WHAT IS REQUIRED:
Spot each line in the records below where the word "research" occurs, then copy it.
*** THE INPUT Section Begins ***
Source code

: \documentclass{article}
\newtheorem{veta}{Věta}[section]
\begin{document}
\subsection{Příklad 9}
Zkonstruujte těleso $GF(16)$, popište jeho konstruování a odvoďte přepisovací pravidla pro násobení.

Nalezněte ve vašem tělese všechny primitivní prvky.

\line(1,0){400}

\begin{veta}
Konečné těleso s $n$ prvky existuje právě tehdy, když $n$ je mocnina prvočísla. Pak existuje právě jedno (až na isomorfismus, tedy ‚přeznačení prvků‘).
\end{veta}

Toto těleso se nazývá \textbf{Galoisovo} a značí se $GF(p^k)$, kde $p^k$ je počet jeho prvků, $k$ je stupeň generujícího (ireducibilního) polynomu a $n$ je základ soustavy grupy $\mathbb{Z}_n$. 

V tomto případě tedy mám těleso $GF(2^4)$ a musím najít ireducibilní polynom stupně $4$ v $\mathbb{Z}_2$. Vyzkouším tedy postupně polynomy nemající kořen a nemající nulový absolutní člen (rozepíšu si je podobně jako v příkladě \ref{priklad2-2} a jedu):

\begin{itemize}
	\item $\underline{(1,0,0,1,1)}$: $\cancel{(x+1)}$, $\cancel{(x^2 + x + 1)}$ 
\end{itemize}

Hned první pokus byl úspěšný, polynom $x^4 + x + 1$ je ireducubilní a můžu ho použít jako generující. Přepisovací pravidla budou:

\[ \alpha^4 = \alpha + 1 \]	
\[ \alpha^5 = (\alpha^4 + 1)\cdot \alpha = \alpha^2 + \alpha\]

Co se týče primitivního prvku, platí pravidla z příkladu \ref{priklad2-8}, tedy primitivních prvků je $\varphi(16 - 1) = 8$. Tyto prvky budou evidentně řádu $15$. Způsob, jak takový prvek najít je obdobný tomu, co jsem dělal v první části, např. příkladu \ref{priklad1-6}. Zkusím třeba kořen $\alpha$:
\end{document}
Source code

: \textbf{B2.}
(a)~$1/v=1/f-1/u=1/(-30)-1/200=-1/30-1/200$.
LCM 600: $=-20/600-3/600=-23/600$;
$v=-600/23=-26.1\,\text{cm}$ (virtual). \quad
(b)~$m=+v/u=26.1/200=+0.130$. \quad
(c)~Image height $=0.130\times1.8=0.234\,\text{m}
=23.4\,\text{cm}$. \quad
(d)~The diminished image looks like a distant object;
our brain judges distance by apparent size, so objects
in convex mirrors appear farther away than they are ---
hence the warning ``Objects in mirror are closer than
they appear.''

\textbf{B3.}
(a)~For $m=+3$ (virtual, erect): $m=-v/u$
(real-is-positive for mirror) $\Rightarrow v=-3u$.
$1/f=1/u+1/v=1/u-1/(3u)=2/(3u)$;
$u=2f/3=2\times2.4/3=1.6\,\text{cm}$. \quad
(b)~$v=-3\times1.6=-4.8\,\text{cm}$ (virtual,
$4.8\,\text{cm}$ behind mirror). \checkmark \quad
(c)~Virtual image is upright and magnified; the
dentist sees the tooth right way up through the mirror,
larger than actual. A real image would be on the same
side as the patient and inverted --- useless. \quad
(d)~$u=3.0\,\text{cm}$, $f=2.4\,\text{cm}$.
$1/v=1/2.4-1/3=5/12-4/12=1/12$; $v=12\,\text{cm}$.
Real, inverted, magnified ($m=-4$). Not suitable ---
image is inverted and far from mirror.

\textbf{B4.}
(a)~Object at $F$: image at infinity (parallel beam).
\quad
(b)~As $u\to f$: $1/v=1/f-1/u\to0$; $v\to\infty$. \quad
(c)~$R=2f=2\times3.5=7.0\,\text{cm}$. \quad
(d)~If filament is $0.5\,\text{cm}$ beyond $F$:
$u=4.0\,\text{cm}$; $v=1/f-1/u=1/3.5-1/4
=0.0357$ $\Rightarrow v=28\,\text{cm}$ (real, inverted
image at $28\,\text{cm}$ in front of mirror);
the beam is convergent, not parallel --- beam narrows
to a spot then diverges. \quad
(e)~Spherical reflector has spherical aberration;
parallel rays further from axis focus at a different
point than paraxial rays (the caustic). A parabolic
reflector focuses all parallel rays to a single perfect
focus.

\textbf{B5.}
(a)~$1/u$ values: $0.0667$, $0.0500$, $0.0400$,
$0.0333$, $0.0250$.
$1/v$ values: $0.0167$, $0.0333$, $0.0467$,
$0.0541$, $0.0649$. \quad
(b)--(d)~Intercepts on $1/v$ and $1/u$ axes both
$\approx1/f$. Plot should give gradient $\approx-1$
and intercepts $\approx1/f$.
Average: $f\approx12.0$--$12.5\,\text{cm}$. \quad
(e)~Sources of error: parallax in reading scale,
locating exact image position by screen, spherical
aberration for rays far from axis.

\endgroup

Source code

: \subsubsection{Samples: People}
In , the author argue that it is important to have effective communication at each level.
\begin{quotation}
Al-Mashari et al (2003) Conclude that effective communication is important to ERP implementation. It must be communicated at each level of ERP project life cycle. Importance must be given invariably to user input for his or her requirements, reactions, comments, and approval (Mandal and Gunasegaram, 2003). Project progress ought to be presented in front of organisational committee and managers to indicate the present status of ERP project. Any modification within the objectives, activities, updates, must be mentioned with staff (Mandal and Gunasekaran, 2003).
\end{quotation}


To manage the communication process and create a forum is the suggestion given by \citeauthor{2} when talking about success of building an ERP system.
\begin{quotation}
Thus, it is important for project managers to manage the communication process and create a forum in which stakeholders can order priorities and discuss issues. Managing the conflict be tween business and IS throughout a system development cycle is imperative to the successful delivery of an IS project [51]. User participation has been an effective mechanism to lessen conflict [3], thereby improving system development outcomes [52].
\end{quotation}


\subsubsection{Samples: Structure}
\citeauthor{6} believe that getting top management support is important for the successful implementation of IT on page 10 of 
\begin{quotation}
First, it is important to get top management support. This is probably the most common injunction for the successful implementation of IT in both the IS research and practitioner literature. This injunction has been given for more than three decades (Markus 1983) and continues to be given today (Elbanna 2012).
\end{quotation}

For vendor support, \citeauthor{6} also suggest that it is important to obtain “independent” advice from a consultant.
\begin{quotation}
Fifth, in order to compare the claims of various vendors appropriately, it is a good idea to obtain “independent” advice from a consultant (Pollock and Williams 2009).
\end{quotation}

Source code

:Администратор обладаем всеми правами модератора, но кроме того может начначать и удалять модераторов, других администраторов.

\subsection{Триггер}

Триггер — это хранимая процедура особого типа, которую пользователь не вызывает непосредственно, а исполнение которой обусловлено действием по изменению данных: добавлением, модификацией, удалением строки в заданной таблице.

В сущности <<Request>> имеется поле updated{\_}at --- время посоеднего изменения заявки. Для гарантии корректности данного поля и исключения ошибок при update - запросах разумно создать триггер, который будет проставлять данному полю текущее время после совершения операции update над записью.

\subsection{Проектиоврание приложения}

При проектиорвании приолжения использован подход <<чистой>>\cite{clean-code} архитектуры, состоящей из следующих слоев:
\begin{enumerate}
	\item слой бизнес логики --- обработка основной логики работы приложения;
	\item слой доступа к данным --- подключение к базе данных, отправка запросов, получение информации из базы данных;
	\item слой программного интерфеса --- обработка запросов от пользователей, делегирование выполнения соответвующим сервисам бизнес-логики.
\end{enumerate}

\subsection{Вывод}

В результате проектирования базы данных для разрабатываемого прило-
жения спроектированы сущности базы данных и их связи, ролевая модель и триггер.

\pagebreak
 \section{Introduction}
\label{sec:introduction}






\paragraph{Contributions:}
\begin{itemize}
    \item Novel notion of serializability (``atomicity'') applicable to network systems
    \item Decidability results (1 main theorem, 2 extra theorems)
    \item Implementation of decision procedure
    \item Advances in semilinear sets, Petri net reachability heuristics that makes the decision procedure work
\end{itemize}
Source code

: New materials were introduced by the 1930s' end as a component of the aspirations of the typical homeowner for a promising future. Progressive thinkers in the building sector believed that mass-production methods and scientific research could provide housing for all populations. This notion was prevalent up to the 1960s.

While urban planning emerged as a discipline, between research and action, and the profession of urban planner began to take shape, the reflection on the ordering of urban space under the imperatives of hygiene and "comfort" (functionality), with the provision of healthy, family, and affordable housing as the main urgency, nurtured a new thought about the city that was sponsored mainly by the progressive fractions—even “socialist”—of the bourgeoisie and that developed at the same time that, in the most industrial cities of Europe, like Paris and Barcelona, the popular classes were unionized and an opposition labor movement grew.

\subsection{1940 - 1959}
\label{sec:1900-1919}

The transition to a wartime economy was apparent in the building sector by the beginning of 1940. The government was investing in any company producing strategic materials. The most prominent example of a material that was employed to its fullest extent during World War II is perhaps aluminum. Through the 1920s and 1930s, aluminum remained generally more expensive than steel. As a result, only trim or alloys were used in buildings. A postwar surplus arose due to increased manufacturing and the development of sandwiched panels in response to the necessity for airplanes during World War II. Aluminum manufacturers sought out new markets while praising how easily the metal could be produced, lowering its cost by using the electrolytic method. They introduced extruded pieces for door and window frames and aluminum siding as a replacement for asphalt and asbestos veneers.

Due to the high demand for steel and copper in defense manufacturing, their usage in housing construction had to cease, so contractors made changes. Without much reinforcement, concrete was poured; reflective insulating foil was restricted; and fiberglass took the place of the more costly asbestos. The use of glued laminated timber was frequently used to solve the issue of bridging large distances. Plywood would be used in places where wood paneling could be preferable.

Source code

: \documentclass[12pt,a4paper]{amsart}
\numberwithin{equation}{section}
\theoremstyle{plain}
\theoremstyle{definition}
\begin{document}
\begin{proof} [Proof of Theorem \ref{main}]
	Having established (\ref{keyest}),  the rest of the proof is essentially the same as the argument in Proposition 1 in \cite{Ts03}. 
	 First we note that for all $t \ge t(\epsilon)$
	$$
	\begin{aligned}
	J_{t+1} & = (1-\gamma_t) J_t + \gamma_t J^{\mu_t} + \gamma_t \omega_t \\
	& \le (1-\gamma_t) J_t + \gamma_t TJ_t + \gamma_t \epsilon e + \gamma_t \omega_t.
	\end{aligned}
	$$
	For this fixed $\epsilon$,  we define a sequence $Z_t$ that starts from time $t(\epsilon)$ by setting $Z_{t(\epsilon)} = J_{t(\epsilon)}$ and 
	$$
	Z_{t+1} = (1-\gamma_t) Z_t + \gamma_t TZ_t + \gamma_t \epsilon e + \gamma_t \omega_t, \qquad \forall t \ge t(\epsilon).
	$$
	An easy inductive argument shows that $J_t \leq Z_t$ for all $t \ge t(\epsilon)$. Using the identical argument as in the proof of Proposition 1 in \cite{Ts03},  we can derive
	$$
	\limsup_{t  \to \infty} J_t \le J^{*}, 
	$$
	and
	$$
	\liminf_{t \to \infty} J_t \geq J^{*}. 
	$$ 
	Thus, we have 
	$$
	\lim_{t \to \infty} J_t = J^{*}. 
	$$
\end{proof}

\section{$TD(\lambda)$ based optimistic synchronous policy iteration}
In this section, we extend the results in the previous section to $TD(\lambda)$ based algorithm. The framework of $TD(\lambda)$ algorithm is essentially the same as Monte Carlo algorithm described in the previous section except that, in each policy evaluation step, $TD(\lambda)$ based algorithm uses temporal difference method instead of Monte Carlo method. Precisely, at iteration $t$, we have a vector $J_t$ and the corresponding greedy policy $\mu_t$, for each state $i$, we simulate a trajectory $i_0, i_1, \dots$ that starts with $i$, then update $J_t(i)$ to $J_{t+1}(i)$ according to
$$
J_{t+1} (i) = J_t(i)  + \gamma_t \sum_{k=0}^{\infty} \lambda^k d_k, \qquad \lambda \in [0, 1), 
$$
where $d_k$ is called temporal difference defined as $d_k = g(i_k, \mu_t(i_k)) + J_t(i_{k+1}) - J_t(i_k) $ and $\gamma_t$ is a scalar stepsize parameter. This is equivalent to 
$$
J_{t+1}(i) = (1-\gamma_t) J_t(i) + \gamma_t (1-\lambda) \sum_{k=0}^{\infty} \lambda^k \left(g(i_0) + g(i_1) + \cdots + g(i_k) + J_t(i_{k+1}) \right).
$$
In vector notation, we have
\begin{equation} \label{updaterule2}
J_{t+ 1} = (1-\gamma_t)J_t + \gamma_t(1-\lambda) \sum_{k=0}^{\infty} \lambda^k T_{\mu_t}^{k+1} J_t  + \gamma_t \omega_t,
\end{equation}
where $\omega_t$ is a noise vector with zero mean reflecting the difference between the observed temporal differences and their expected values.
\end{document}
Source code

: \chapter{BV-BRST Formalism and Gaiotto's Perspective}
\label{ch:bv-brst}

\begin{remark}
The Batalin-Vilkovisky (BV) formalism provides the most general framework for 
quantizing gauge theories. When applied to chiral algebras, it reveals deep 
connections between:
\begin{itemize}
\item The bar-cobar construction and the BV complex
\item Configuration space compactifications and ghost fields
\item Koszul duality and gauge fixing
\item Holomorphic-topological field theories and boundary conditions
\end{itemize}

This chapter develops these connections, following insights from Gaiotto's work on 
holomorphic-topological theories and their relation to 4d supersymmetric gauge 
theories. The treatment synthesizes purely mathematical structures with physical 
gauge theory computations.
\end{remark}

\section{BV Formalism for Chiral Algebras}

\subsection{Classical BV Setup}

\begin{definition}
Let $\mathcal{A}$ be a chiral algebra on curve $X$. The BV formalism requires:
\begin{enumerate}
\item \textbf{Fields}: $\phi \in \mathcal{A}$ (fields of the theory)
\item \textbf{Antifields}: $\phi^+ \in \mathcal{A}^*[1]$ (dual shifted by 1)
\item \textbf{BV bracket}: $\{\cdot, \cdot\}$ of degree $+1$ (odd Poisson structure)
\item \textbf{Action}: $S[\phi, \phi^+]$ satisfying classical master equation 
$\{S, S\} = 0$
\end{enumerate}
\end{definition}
*** THE INPUT Section Ends ***
EXERCISE RESPONSE:
First, it is important to get top management support. This is probably the most common injunction for the successful implementation of IT in both the IS research and practitioner literature. This injunction has been given for more than three decades (Markus 1983) and continues to be given today (Elbanna 2012).
: New materials were introduced by the 1930s' end as a component of the aspirations of the typical homeowner for a promising future. Progressive thinkers in the building sector believed that mass-production methods and scientific research could provide housing for all populations. This notion was prevalent up to the 1960s.
While urban planning emerged as a discipline, between research and action, and the profession of urban planner began to take shape, the reflection on the ordering of urban space under the imperatives of hygiene and "comfort" (functionality), with the provision of healthy, family, and affordable housing as the main urgency, nurtured a new thought about the city that was sponsored mainly by the progressive fractions—even “socialist”—of the bourgeoisie and that developed at the same time that, in the most industrial cities of Europe, like Paris and Barcelona, the popular classes were unionized and an opposition labor movement grew.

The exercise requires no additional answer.